Columbus, Ohio — For Alec Pierce of Par4 Plastics, a safety specialist at the Marion, Ky.-based injection molder, the importance of a zero-tolerance policy hit home years ago.
A good friend and electrical worker with whom Pierce had played football in high school was high up on a power line in Paducah, Ky., when a small nick in one of his insulated gloves proved fatal.
Pierce's friend left behind a wife and two children.
"So this is something I really do take to heart," Pierce told a packed room as part of a May 25 panel at the 2023 Environmental, Health and Safety Summit sponsored by the Manufacturers Association for Plastics Processors and the Association for Rubber Products Manufacturers. "Being safe on the job site is about the best thing you can do day in and day out."
Many companies employ safety committees and their composition, best practices and lessons learned kicked off the second day of the EHS Summit at the AC Marriott Downtown Columbus.
Having a committee is one thing, but what matters is whether company safety includes a full buy-in on a culture of caution.

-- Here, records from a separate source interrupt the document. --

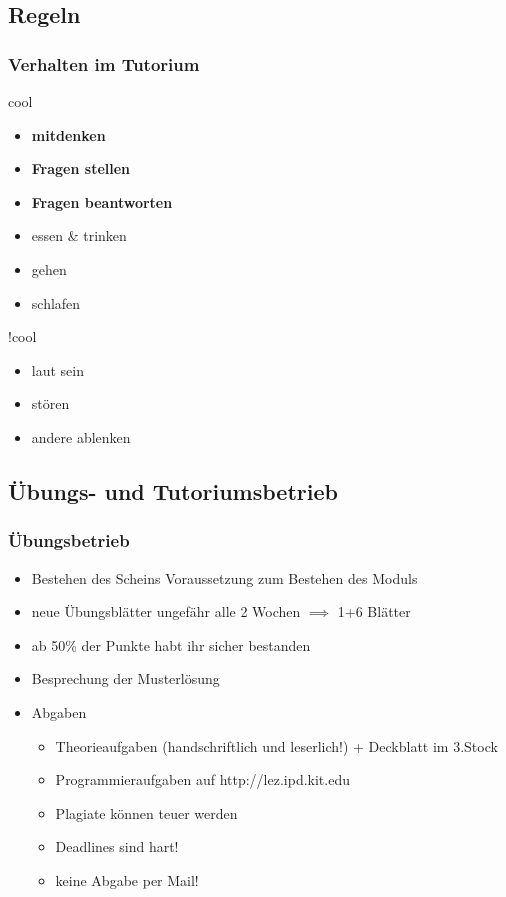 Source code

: \documentclass[18pt]{beamer}
\begin{document}
	\subsection{Regeln}
		\begin{frame}
			\frametitle{Verhalten im Tutorium}
			\begin{block}{cool}
				\begin{itemize}
					\item \textbf{mitdenken}
					\item \textbf{Fragen stellen}
					\item \textbf{Fragen beantworten}
					\item essen \& trinken
					\item gehen
					\item schlafen
				\end{itemize}
			\end{block}
			\pause
			\begin{block}{!cool}
				\begin{itemize}
					\item laut sein
					\item stören
					\item andere ablenken
				\end{itemize}
			\end{block}
		\end{frame}
		
	\subsection{Übungs- und Tutoriumsbetrieb}
		\begin{frame}
			\frametitle{Übungsbetrieb}
			\begin{itemize}
				\item Bestehen des Scheins Voraussetzung zum Bestehen des Moduls
				\item neue Übungsblätter ungefähr alle 2 Wochen $\implies$ 1+6 Blätter
				\item ab 50\% der Punkte habt ihr sicher bestanden
				\item Besprechung der Musterlösung
				\pause
				\item Abgaben
					\begin{itemize}
						\item Theorieaufgaben (handschriftlich und leserlich!) + Deckblatt im 3.Stock
						\item Programmieraufgaben auf http://lez.ipd.kit.edu 
						\item Plagiate können teuer werden
						\item Deadlines sind hart!
						\item keine Abgabe per Mail!
					\end{itemize}
			\end{itemize}
		\end{frame}
		
\end{document}
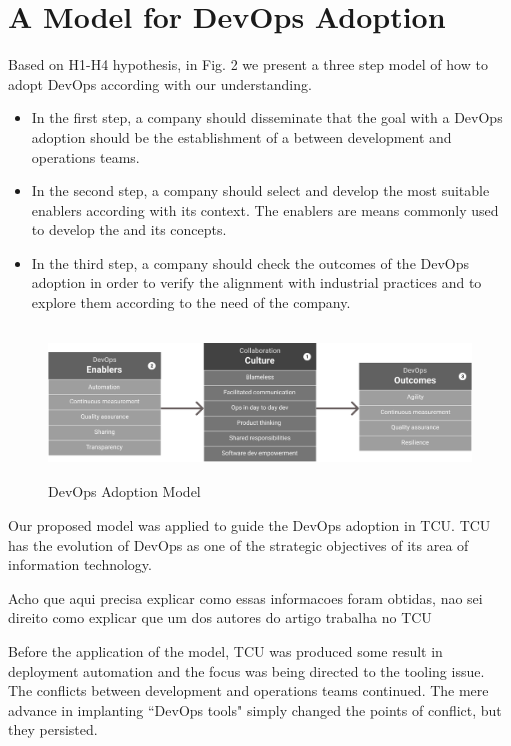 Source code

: \section{A Model for DevOps Adoption}\label{sec:case_study}

Based on H1-H4 hypothesis, in Fig. 2 we present a three step model of how to
adopt DevOps according with our understanding.

\begin{itemize}
\item In the first step, a company should 
disseminate that the goal with a DevOps adoption should be
the establishment of a  between
development and operations teams.

\item In the second step, a company should select and develop
the most suitable enablers according with its context. The enablers
are means commonly used to develop the 
and its concepts.

\item In the third step, a company should check the outcomes of the
DevOps adoption in order to verify the alignment with
industrial practices and to explore them according to the
need of the company.
\end{itemize}

\begin{figure}[H]
  \centering
    \includegraphics[width=14.26cm,height=4cm,natwidth=1116,natheight=313]{model.png}
    \caption{DevOps Adoption Model}
    \label{fig2}
\end{figure}


Our proposed model was applied to guide the DevOps adoption in TCU. TCU has the
evolution of DevOps as one of the strategic objectives of its area of
information technology.

{\color{red} Acho que aqui precisa explicar como essas informacoes foram
obtidas, nao sei direito como explicar que um dos autores do artigo trabalha no
TCU}

Before the application of the model, TCU was produced some result in deployment
automation and the focus was being directed to the tooling issue. The conflicts
between development and operations teams continued. The mere advance in
implanting ``DevOps tools" simply changed the points of conflict, but they
persisted.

"They did not have a program when I arrived at Engineered Profiles years ago," said Kirk Bunner, safety manager at Engineered Profiles LLC. a plastics extruder based in Columbus. "So we started with internal audits ... and we went out to the manufacturing floor to make sure people understand the importance of safety and that people are committed to it."
Bunner and his initial team identified risks at Engineered Profiles — including machine guarding, a point of intense focus for OSHA — and wrote them up to be fixed.
And they are to be remedied—not on some amorphous timeline, but immediately.